経験のパラドックス:12 年の解析で、重篤な感染症の病院における職業上の曝露のリスクが二峰性であることが明らかに
The experience paradox: a 12-year analysis reveals bimodal occupational exposure risk in a high-consequence infectious disease hospital Q-Q. Jiang*, X-Y. Zhang, X. Yu, J. Xue, W-Q. Li *Qishan Hospital of Yantai, People’s Republic of China Journal of Hospital Infection (2026) 167, 137-144
背景
従来の職業曝露のモデルでは、感染症専門病院において、経験に依存したリスクの微妙な違いが無視されているので、予防において継続的なギャップが生じている。この12年の解析では、重篤な状況における職業上の曝露の疫学を再検討する。
方法
2013 年から2024 年までに記録された 124 件の職業曝露のインシデントすべてを後向きに解析した。従業員数が変動する状態においてリスク評価を標準化するために、「曝露密度」(医療従事者 1,000 人当たりの件数)を新しい重要な評価基準として導入した。統計学的な比較には χ2 検定を使用した(P < 0.05)。
結果
我々の解析で、著しい「経験のパラドックス」が明らかとなった。すなわち、職業曝露のリスクは、明確な二峰性の曲線となる。曝露密度が最も高かったのは、経験が 2 年未満のキャリア初期の職員で(81.90‰)、手順誤りによるものであった。逆説的に、経験が 10 年を超える上級職員で、リスクが有意に再上昇した(17.89‰)。これは自己満足や燃え尽き症候群と関連していた。このパターンは、COVID-19 パンデミックの始まり(2020 年)および政策の移行後(2023 年)と時期的に一致するピークによって増幅されていた。中空針による鋭利器材損傷が主要な機序で(89.52%)、66.67%は操作者のミスが原因で、59.68%は手袋なしで発生した。システムに重大な欠陥があるのが明らかで、例えば、再度曝露した職員における過少報告率は、54.54%であり、曝露源が不明の場合の曝露後予防投与(PEP)の実施率は、主に経済的な障壁のために、低かった(52.38%)。
結論
重大な結果をもたらす状況における労働安全は、経験と比例するものではない。初心者の熱意とベテランの疲労の両方が、重大な脆弱点である。

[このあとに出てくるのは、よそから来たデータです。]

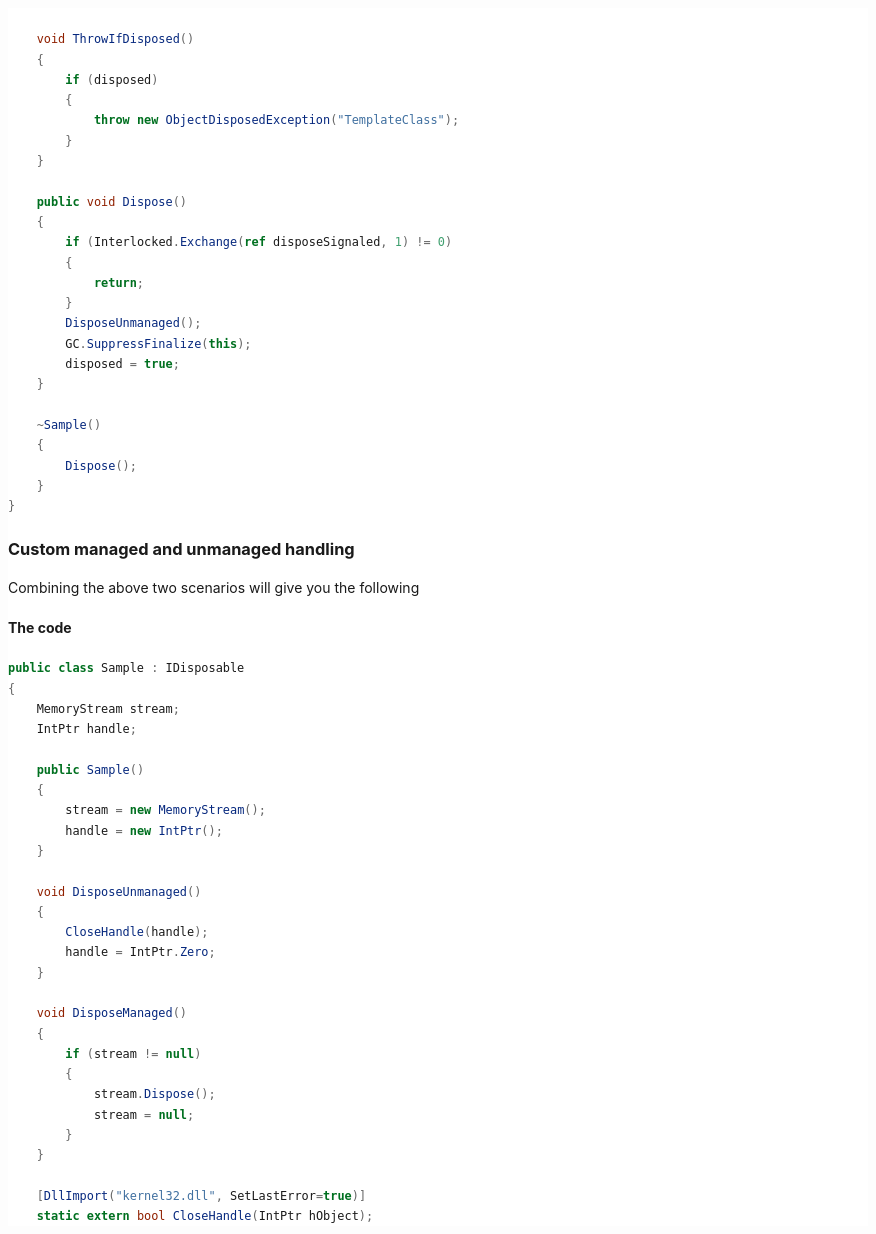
 ```cs

    void ThrowIfDisposed()
    {
        if (disposed)
        {
            throw new ObjectDisposedException("TemplateClass");
        }
    }

    public void Dispose()
    {
        if (Interlocked.Exchange(ref disposeSignaled, 1) != 0)
        {
            return;
        }
        DisposeUnmanaged();
        GC.SuppressFinalize(this);
        disposed = true;
    }

    ~Sample()
    {
        Dispose();
    }
}
```


### Custom managed and unmanaged handling

Combining the above two scenarios will give you the following


#### The code

```cs
public class Sample : IDisposable
{
    MemoryStream stream;
    IntPtr handle;

    public Sample()
    {
        stream = new MemoryStream();
        handle = new IntPtr();
    }

    void DisposeUnmanaged()
    {
        CloseHandle(handle);
        handle = IntPtr.Zero;
    }

    void DisposeManaged()
    {
        if (stream != null)
        {
            stream.Dispose();
            stream = null;
        }
    }

    [DllImport("kernel32.dll", SetLastError=true)]
    static extern bool CloseHandle(IntPtr hObject);

```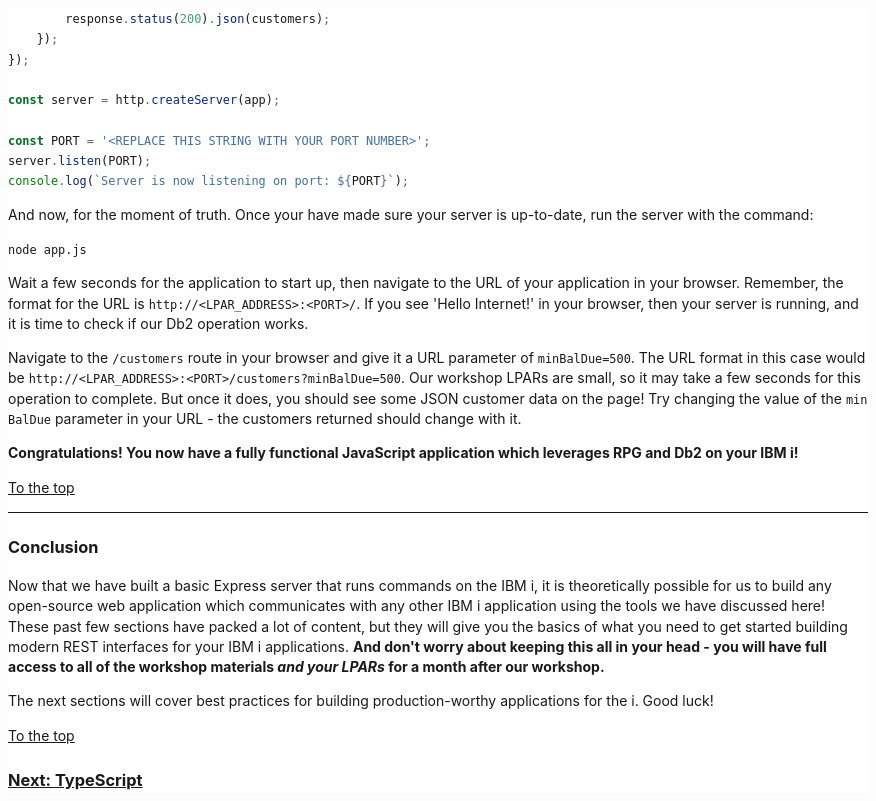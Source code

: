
 ```javascript
        response.status(200).json(customers);
    });
});

const server = http.createServer(app);

const PORT = '<REPLACE THIS STRING WITH YOUR PORT NUMBER>';
server.listen(PORT);
console.log(`Server is now listening on port: ${PORT}`);
```

And now, for the moment of truth. Once your have made sure your server is up-to-date, run the server with the command:

```bash
node app.js
```

Wait a few seconds for the application to start up, then navigate to the URL of your application in your browser. Remember, the format for the URL is `http://<LPAR_ADDRESS>:<PORT>/`. If you see 'Hello Internet!' in your browser, then your server is running, and it is time to check if our Db2 operation works.

Navigate to the `/customers` route in your browser and give it a URL parameter of `minBalDue=500`. The URL format in this case would be `http://<LPAR_ADDRESS>:<PORT>/customers?minBalDue=500`. Our workshop LPARs are small, so it may take a few seconds for this operation to complete. But once it does, you should see some JSON customer data on the page! Try changing the value of the `minBalDue` parameter in your URL - the customers returned should change with it.

**Congratulations! You now have a fully functional JavaScript application which leverages RPG and Db2 on your IBM i!**

[To the top](#nodejs-workshop)

---

### **Conclusion**

Now that we have built a basic Express server that runs commands on the IBM i, it is theoretically possible for us to build any open-source web application which communicates with any other IBM i application using the tools we have discussed here! These past few sections have packed a lot of content, but they will give you the basics of what you need to get started building modern REST interfaces for your IBM i applications. **And don't worry about keeping this all in your head - you will have full access to all of the workshop materials _and your LPARs_ for a month after our workshop.**

The next sections will cover best practices for building production-worthy applications for the i. Good luck!

[To the top](#nodejs-workshop)

### [Next: TypeScript](./7.typescript.md)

我々は、画一的なプロトコールから経験で層別化する安全性モデルへのパラダイムシフトを要求する。重要な対策は、(1)PEP に対する国からの補助金、(2)医療機関のレベルにおける初心者向けの AI による訓練とベテラン向けの燃え尽き症候群のスクリーニング、(3)高リスクの病棟(肝臓病内科/集中治療)への資源配分などが挙げられる。
監訳者コメント:
本研究は、感染症専門病院における職業曝露リスクを 12 年間にわたり解析し、経験年数と曝露リスクが直線的な関係ではなく「二峰性(bimodal)」を示すことを明らかにした点が最大の特徴である。「経験=安全」という従来の前提に疑問を投げかける研究として興味深い。
労働安全は経験年数に比例するものではなく、初心者の未熟さとベテランの疲労の双方がリスクとなり得る。本研究は、感染管理を単なる「技術教育」の問題としてではなく、心理的要因や制度的安全文化を含めた包括的な視点から再設計すべきであることを示唆している。